══ Record extracts ══

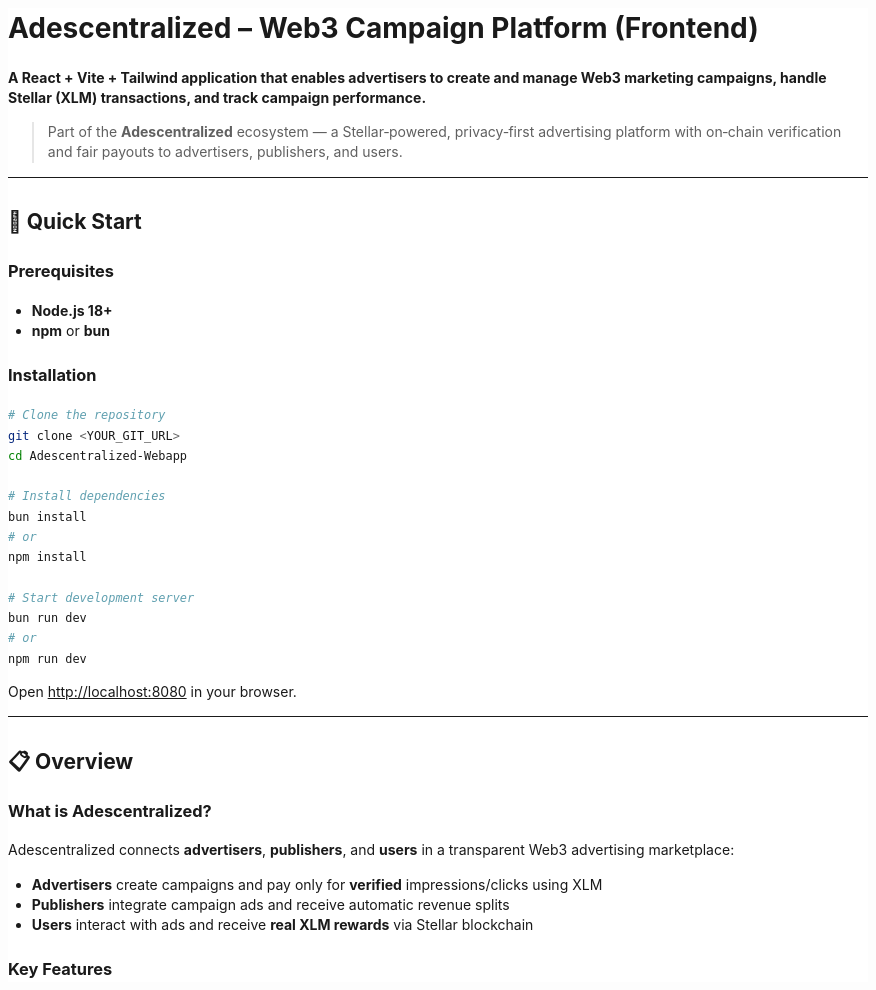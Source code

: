 # Adescentralized – Web3 Campaign Platform (Frontend)

**A React + Vite + Tailwind application that enables advertisers to create and manage Web3 marketing campaigns, handle Stellar (XLM) transactions, and track campaign performance.**

> Part of the **Adescentralized** ecosystem — a Stellar‑powered, privacy‑first advertising platform with on‑chain verification and fair payouts to advertisers, publishers, and users.

---

## 🚀 Quick Start

### Prerequisites
- **Node.js 18+**
- **npm** or **bun**

### Installation

```bash
# Clone the repository
git clone <YOUR_GIT_URL>
cd Adescentralized-Webapp

# Install dependencies
bun install
# or
npm install

# Start development server
bun run dev
# or
npm run dev
```

Open [http://localhost:8080](http://localhost:8080) in your browser.

---

## 📋 Overview

### What is Adescentralized?

Adescentralized connects **advertisers**, **publishers**, and **users** in a transparent Web3 advertising marketplace:

* **Advertisers** create campaigns and pay only for **verified** impressions/clicks using XLM
* **Publishers** integrate campaign ads and receive automatic revenue splits
* **Users** interact with ads and receive **real XLM rewards** via Stellar blockchain

### Key Features

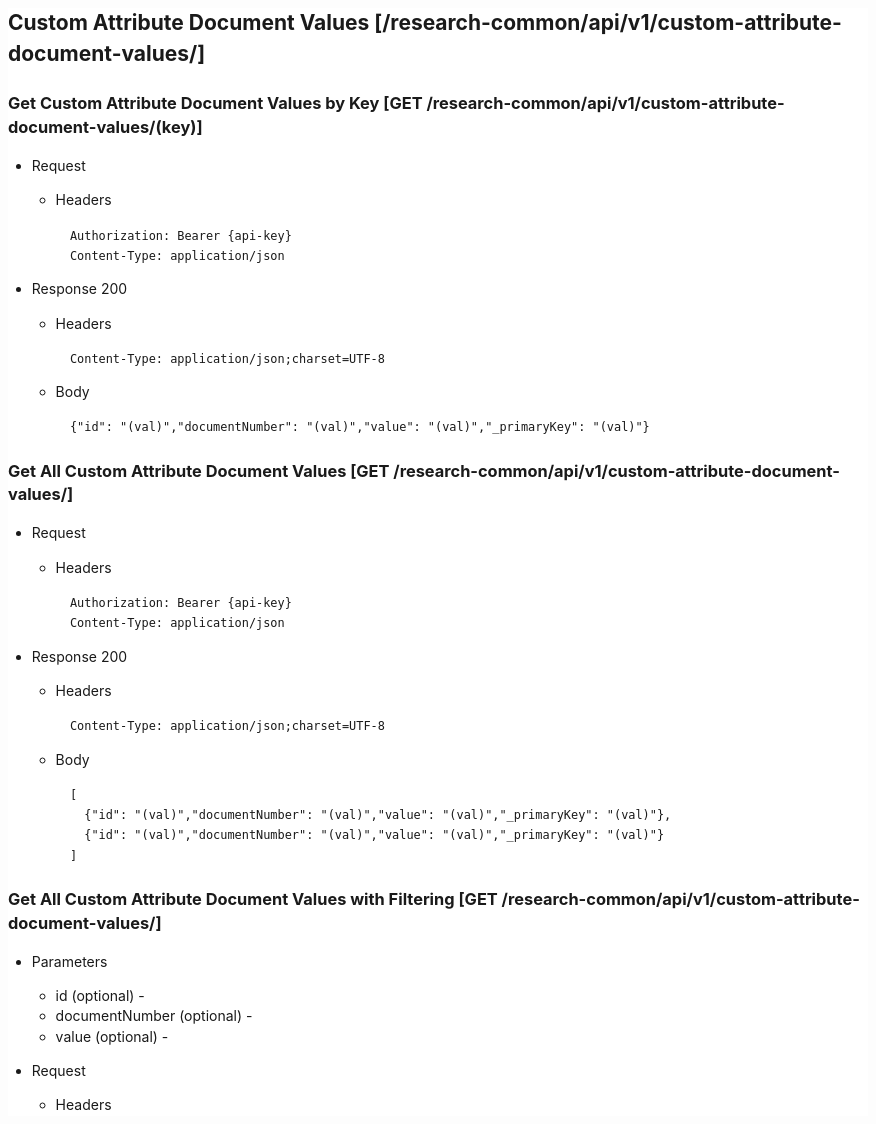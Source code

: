 ## Custom Attribute Document Values [/research-common/api/v1/custom-attribute-document-values/]

### Get Custom Attribute Document Values by Key [GET /research-common/api/v1/custom-attribute-document-values/(key)]
	 
+ Request

    + Headers

            Authorization: Bearer {api-key}
            Content-Type: application/json

+ Response 200
    + Headers

            Content-Type: application/json;charset=UTF-8

    + Body
    
            {"id": "(val)","documentNumber": "(val)","value": "(val)","_primaryKey": "(val)"}

### Get All Custom Attribute Document Values [GET /research-common/api/v1/custom-attribute-document-values/]
	 
+ Request

    + Headers

            Authorization: Bearer {api-key}
            Content-Type: application/json

+ Response 200
    + Headers

            Content-Type: application/json;charset=UTF-8

    + Body
    
            [
              {"id": "(val)","documentNumber": "(val)","value": "(val)","_primaryKey": "(val)"},
              {"id": "(val)","documentNumber": "(val)","value": "(val)","_primaryKey": "(val)"}
            ]

### Get All Custom Attribute Document Values with Filtering [GET /research-common/api/v1/custom-attribute-document-values/]
    
+ Parameters

    + id (optional) - 
    + documentNumber (optional) - 
    + value (optional) - 

            
+ Request

    + Headers
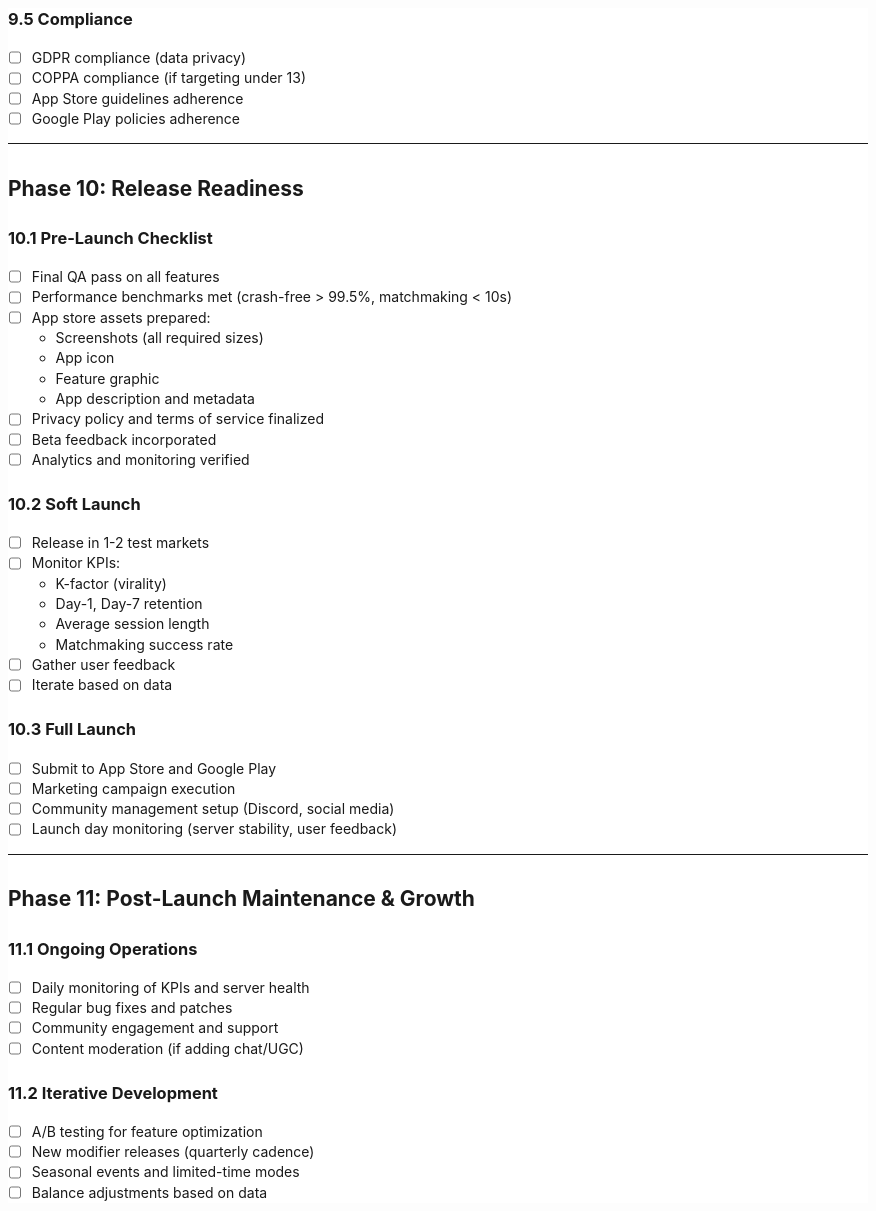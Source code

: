 ### 9.5 Compliance
- [ ] GDPR compliance (data privacy)
- [ ] COPPA compliance (if targeting under 13)
- [ ] App Store guidelines adherence
- [ ] Google Play policies adherence

---

## **Phase 10: Release Readiness**

### 10.1 Pre-Launch Checklist
- [ ] Final QA pass on all features
- [ ] Performance benchmarks met (crash-free > 99.5%, matchmaking < 10s)
- [ ] App store assets prepared:
  - Screenshots (all required sizes)
  - App icon
  - Feature graphic
  - App description and metadata
- [ ] Privacy policy and terms of service finalized
- [ ] Beta feedback incorporated
- [ ] Analytics and monitoring verified

### 10.2 Soft Launch
- [ ] Release in 1-2 test markets
- [ ] Monitor KPIs:
  - K-factor (virality)
  - Day-1, Day-7 retention
  - Average session length
  - Matchmaking success rate
- [ ] Gather user feedback
- [ ] Iterate based on data

### 10.3 Full Launch
- [ ] Submit to App Store and Google Play
- [ ] Marketing campaign execution
- [ ] Community management setup (Discord, social media)
- [ ] Launch day monitoring (server stability, user feedback)

---

## **Phase 11: Post-Launch Maintenance & Growth**

### 11.1 Ongoing Operations
- [ ] Daily monitoring of KPIs and server health
- [ ] Regular bug fixes and patches
- [ ] Community engagement and support
- [ ] Content moderation (if adding chat/UGC)

### 11.2 Iterative Development
- [ ] A/B testing for feature optimization
- [ ] New modifier releases (quarterly cadence)
- [ ] Seasonal events and limited-time modes
- [ ] Balance adjustments based on data
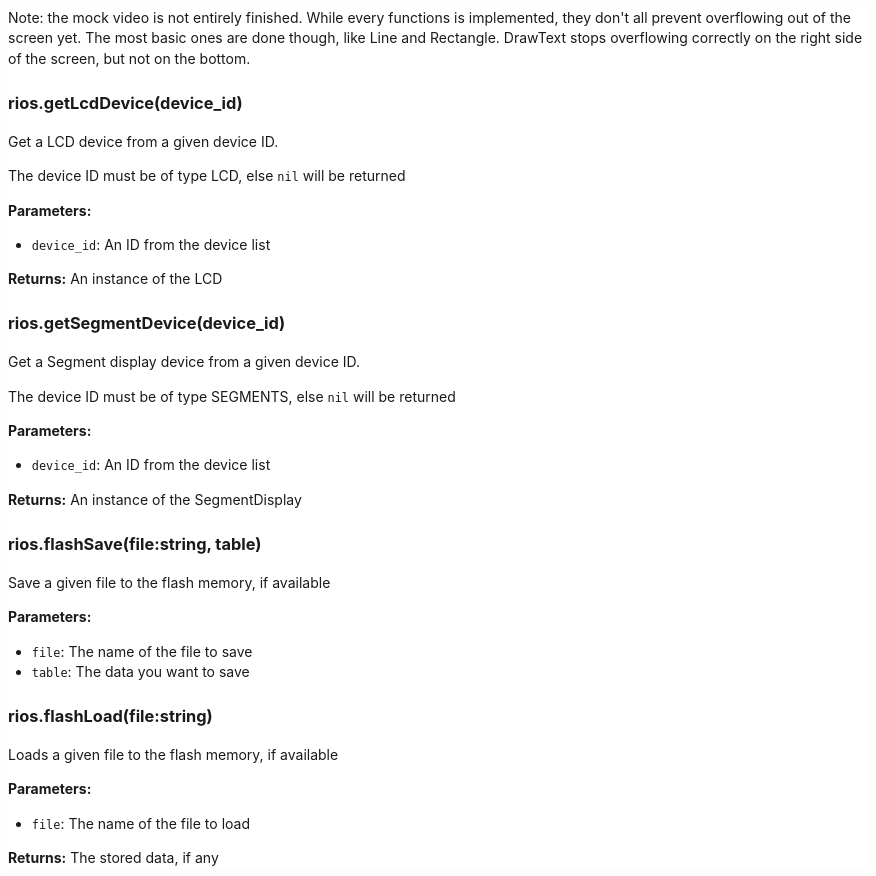Note: the mock video is not entirely finished. While every functions is implemented, they don't all prevent overflowing out of the screen yet.
The most basic ones are done though, like Line and Rectangle. DrawText stops overflowing correctly on the right side of the screen, but not on the bottom.

### rios.getLcdDevice(device_id)

Get a LCD device from a given device ID.

The device ID must be of type LCD, else `nil` will be returned

**Parameters:**
- `device_id`: An ID from the device list

**Returns:**
An instance of the LCD

### rios.getSegmentDevice(device_id)

Get a Segment display device from a given device ID.

The device ID must be of type SEGMENTS, else `nil` will be returned

**Parameters:**
- `device_id`: An ID from the device list

**Returns:**
An instance of the SegmentDisplay

### rios.flashSave(file:string, table)

Save a given file to the flash memory, if available

**Parameters:**
- `file`: The name of the file to save
- `table`: The data you want to save

### rios.flashLoad(file:string)

Loads a given file to the flash memory, if available

**Parameters:**
- `file`: The name of the file to load

**Returns:**
The stored data, if any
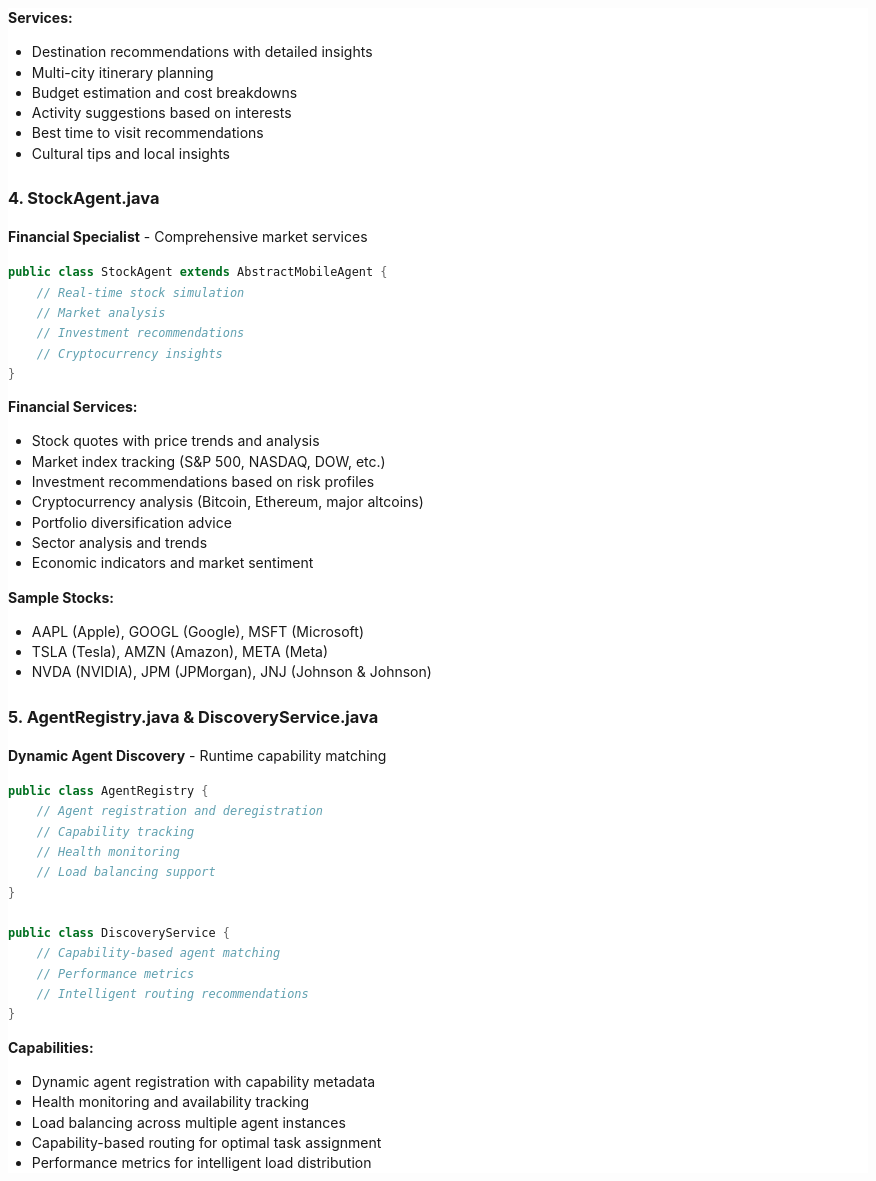 **Services:**
- Destination recommendations with detailed insights
- Multi-city itinerary planning
- Budget estimation and cost breakdowns
- Activity suggestions based on interests
- Best time to visit recommendations
- Cultural tips and local insights

### 4. StockAgent.java

**Financial Specialist** - Comprehensive market services

```java
public class StockAgent extends AbstractMobileAgent {
    // Real-time stock simulation
    // Market analysis
    // Investment recommendations
    // Cryptocurrency insights
}
```

**Financial Services:**
- Stock quotes with price trends and analysis
- Market index tracking (S&P 500, NASDAQ, DOW, etc.)
- Investment recommendations based on risk profiles
- Cryptocurrency analysis (Bitcoin, Ethereum, major altcoins)
- Portfolio diversification advice
- Sector analysis and trends
- Economic indicators and market sentiment

**Sample Stocks:**
- AAPL (Apple), GOOGL (Google), MSFT (Microsoft)
- TSLA (Tesla), AMZN (Amazon), META (Meta)
- NVDA (NVIDIA), JPM (JPMorgan), JNJ (Johnson & Johnson)

### 5. AgentRegistry.java & DiscoveryService.java

**Dynamic Agent Discovery** - Runtime capability matching

```java
public class AgentRegistry {
    // Agent registration and deregistration
    // Capability tracking
    // Health monitoring
    // Load balancing support
}

public class DiscoveryService {
    // Capability-based agent matching
    // Performance metrics
    // Intelligent routing recommendations
}
```

**Capabilities:**
- Dynamic agent registration with capability metadata
- Health monitoring and availability tracking
- Load balancing across multiple agent instances
- Capability-based routing for optimal task assignment
- Performance metrics for intelligent load distribution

═══

**What is required**.
Give back every record above word for word, dropping pictures.

**Written answer**.
Source code

: # Adescentralized – Web3 Campaign Platform (Frontend)

**A React + Vite + Tailwind application that enables advertisers to create and manage Web3 marketing campaigns, handle Stellar (XLM) transactions, and track campaign performance.**

> Part of the **Adescentralized** ecosystem — a Stellar‑powered, privacy‑first advertising platform with on‑chain verification and fair payouts to advertisers, publishers, and users.

---

## 🚀 Quick Start

### Prerequisites
- **Node.js 18+**
- **npm** or **bun**

### Installation

```bash
# Clone the repository
git clone <YOUR_GIT_URL>
cd Adescentralized-Webapp

# Install dependencies
bun install
# or
npm install

# Start development server
bun run dev
# or
npm run dev
```

Open [http://localhost:8080](http://localhost:8080) in your browser.

---

## 📋 Overview

### What is Adescentralized?

Adescentralized connects **advertisers**, **publishers**, and **users** in a transparent Web3 advertising marketplace:

* **Advertisers** create campaigns and pay only for **verified** impressions/clicks using XLM
* **Publishers** integrate campaign ads and receive automatic revenue splits
* **Users** interact with ads and receive **real XLM rewards** via Stellar blockchain

### Key Features

Source code

: ## Custom Attribute Document Values [/research-common/api/v1/custom-attribute-document-values/]

### Get Custom Attribute Document Values by Key [GET /research-common/api/v1/custom-attribute-document-values/(key)]
	 
+ Request

    + Headers

            Authorization: Bearer {api-key}
            Content-Type: application/json

+ Response 200
    + Headers

            Content-Type: application/json;charset=UTF-8

    + Body
    
            {"id": "(val)","documentNumber": "(val)","value": "(val)","_primaryKey": "(val)"}

### Get All Custom Attribute Document Values [GET /research-common/api/v1/custom-attribute-document-values/]
	 
+ Request

    + Headers

            Authorization: Bearer {api-key}
            Content-Type: application/json

+ Response 200
    + Headers

            Content-Type: application/json;charset=UTF-8

    + Body
    
            [
              {"id": "(val)","documentNumber": "(val)","value": "(val)","_primaryKey": "(val)"},
              {"id": "(val)","documentNumber": "(val)","value": "(val)","_primaryKey": "(val)"}
            ]

### Get All Custom Attribute Document Values with Filtering [GET /research-common/api/v1/custom-attribute-document-values/]
    
+ Parameters

    + id (optional) - 
    + documentNumber (optional) - 
    + value (optional) - 

            
+ Request

    + Headers
Source code

: ### 9.5 Compliance
- [ ] GDPR compliance (data privacy)
- [ ] COPPA compliance (if targeting under 13)
- [ ] App Store guidelines adherence
- [ ] Google Play policies adherence

---

## **Phase 10: Release Readiness**

### 10.1 Pre-Launch Checklist
- [ ] Final QA pass on all features
- [ ] Performance benchmarks met (crash-free > 99.5%, matchmaking < 10s)
- [ ] App store assets prepared:
  - Screenshots (all required sizes)
  - App icon
  - Feature graphic
  - App description and metadata
- [ ] Privacy policy and terms of service finalized
- [ ] Beta feedback incorporated
- [ ] Analytics and monitoring verified

### 10.2 Soft Launch
- [ ] Release in 1-2 test markets
- [ ] Monitor KPIs:
  - K-factor (virality)
  - Day-1, Day-7 retention
  - Average session length
  - Matchmaking success rate
- [ ] Gather user feedback
- [ ] Iterate based on data

### 10.3 Full Launch
- [ ] Submit to App Store and Google Play
- [ ] Marketing campaign execution
- [ ] Community management setup (Discord, social media)
- [ ] Launch day monitoring (server stability, user feedback)

---

## **Phase 11: Post-Launch Maintenance & Growth**

### 11.1 Ongoing Operations
- [ ] Daily monitoring of KPIs and server health
- [ ] Regular bug fixes and patches
- [ ] Community engagement and support
- [ ] Content moderation (if adding chat/UGC)

### 11.2 Iterative Development
- [ ] A/B testing for feature optimization
- [ ] New modifier releases (quarterly cadence)
- [ ] Seasonal events and limited-time modes
- [ ] Balance adjustments based on data
Note: the mock video is not entirely finished. While every functions is implemented, they don't all prevent overflowing out of the screen yet.
The most basic ones are done though, like Line and Rectangle. DrawText stops overflowing correctly on the right side of the screen, but not on the bottom.

### rios.getLcdDevice(device_id)

Get a LCD device from a given device ID.

The device ID must be of type LCD, else `nil` will be returned

**Parameters:**
- `device_id`: An ID from the device list

**Returns:**
An instance of the LCD

### rios.getSegmentDevice(device_id)

Get a Segment display device from a given device ID.

The device ID must be of type SEGMENTS, else `nil` will be returned

**Parameters:**
- `device_id`: An ID from the device list

**Returns:**
An instance of the SegmentDisplay

### rios.flashSave(file:string, table)

Save a given file to the flash memory, if available

**Parameters:**
- `file`: The name of the file to save
- `table`: The data you want to save

### rios.flashLoad(file:string)

Loads a given file to the flash memory, if available

**Parameters:**
- `file`: The name of the file to load

**Returns:**
The stored data, if any
 **Services:**
- Destination recommendations with detailed insights
- Multi-city itinerary planning
- Budget estimation and cost breakdowns
- Activity suggestions based on interests
- Best time to visit recommendations
- Cultural tips and local insights

### 4. StockAgent.java

**Financial Specialist** - Comprehensive market services

```java
public class StockAgent extends AbstractMobileAgent {
    // Real-time stock simulation
    // Market analysis
    // Investment recommendations
    // Cryptocurrency insights
}
```

**Financial Services:**
- Stock quotes with price trends and analysis
- Market index tracking (S&P 500, NASDAQ, DOW, etc.)
- Investment recommendations based on risk profiles
- Cryptocurrency analysis (Bitcoin, Ethereum, major altcoins)
- Portfolio diversification advice
- Sector analysis and trends
- Economic indicators and market sentiment

**Sample Stocks:**
- AAPL (Apple), GOOGL (Google), MSFT (Microsoft)
- TSLA (Tesla), AMZN (Amazon), META (Meta)
- NVDA (NVIDIA), JPM (JPMorgan), JNJ (Johnson & Johnson)

### 5. AgentRegistry.java & DiscoveryService.java

**Dynamic Agent Discovery** - Runtime capability matching

```java
public class AgentRegistry {
    // Agent registration and deregistration
    // Capability tracking
    // Health monitoring
    // Load balancing support
}

public class DiscoveryService {
    // Capability-based agent matching
    // Performance metrics
    // Intelligent routing recommendations
}
```

**Capabilities:**
- Dynamic agent registration with capability metadata
- Health monitoring and availability tracking
- Load balancing across multiple agent instances
- Capability-based routing for optimal task assignment
- Performance metrics for intelligent load distribution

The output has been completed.